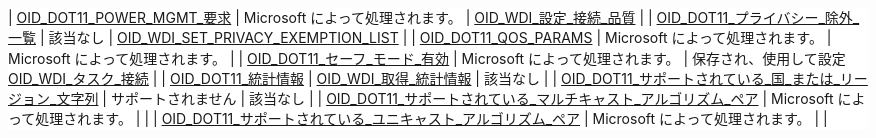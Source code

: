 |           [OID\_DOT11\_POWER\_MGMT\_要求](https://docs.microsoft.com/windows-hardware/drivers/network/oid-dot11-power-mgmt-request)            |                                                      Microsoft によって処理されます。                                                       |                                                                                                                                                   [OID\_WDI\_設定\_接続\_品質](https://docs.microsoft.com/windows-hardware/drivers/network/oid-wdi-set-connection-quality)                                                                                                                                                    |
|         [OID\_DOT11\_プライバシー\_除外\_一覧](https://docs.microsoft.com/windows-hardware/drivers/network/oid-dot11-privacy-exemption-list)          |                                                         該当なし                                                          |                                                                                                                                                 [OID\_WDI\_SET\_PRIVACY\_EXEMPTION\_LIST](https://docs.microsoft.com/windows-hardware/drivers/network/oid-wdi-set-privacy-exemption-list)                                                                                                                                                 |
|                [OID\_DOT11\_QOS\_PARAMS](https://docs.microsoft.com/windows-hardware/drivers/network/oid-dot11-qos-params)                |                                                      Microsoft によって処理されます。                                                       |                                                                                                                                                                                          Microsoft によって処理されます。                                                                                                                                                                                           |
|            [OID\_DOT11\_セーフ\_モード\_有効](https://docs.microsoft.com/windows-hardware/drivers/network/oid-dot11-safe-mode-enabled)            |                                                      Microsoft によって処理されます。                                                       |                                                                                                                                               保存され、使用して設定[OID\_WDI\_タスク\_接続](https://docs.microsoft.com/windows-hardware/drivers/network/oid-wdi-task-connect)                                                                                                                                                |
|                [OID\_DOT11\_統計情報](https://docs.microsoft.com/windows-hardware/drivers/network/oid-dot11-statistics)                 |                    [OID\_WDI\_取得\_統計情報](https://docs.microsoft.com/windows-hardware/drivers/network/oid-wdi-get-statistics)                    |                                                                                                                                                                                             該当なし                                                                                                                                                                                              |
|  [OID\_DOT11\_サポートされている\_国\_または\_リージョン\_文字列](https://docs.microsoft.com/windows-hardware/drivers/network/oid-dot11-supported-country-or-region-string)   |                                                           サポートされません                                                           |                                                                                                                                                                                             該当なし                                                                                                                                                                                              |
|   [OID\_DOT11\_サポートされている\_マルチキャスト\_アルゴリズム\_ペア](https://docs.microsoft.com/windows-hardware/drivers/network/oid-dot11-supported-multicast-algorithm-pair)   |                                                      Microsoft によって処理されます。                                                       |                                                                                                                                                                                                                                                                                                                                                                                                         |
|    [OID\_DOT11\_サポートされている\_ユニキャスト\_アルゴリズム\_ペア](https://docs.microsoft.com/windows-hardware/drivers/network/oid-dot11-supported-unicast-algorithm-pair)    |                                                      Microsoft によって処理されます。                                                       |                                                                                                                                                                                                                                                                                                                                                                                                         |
########
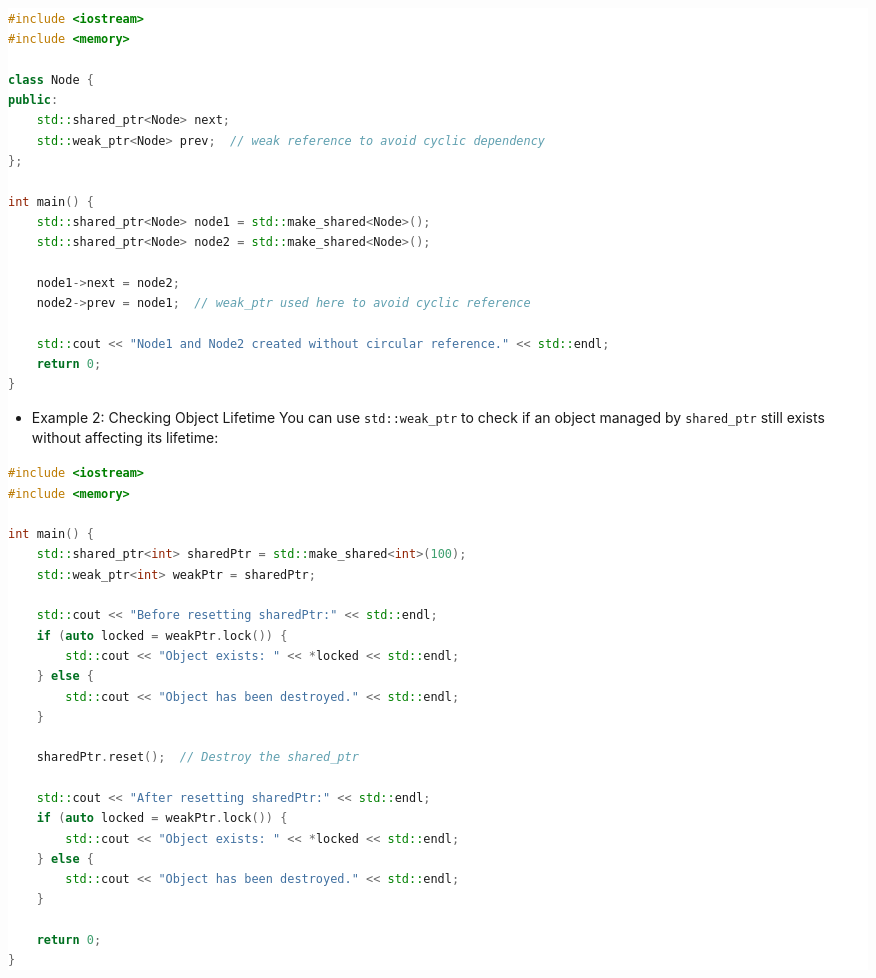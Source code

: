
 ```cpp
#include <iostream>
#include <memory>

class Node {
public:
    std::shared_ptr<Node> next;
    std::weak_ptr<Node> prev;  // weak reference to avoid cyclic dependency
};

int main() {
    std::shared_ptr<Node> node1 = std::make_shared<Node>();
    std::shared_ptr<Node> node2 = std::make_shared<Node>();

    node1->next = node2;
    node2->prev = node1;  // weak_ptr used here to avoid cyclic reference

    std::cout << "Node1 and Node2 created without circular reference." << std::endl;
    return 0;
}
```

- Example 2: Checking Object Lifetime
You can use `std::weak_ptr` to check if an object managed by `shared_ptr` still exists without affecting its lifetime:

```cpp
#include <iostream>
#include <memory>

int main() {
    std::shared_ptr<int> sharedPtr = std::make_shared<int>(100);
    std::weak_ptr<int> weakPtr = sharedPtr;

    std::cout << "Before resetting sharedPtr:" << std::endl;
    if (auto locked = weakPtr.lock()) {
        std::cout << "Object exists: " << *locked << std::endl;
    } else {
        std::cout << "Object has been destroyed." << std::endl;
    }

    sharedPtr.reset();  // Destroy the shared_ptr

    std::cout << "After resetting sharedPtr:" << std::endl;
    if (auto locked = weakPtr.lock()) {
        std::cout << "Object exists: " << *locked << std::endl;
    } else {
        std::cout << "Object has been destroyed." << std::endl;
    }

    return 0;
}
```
########
Lines holding "cyclic": give how many there are in the entries above, and nothing more.

**Finished task**
2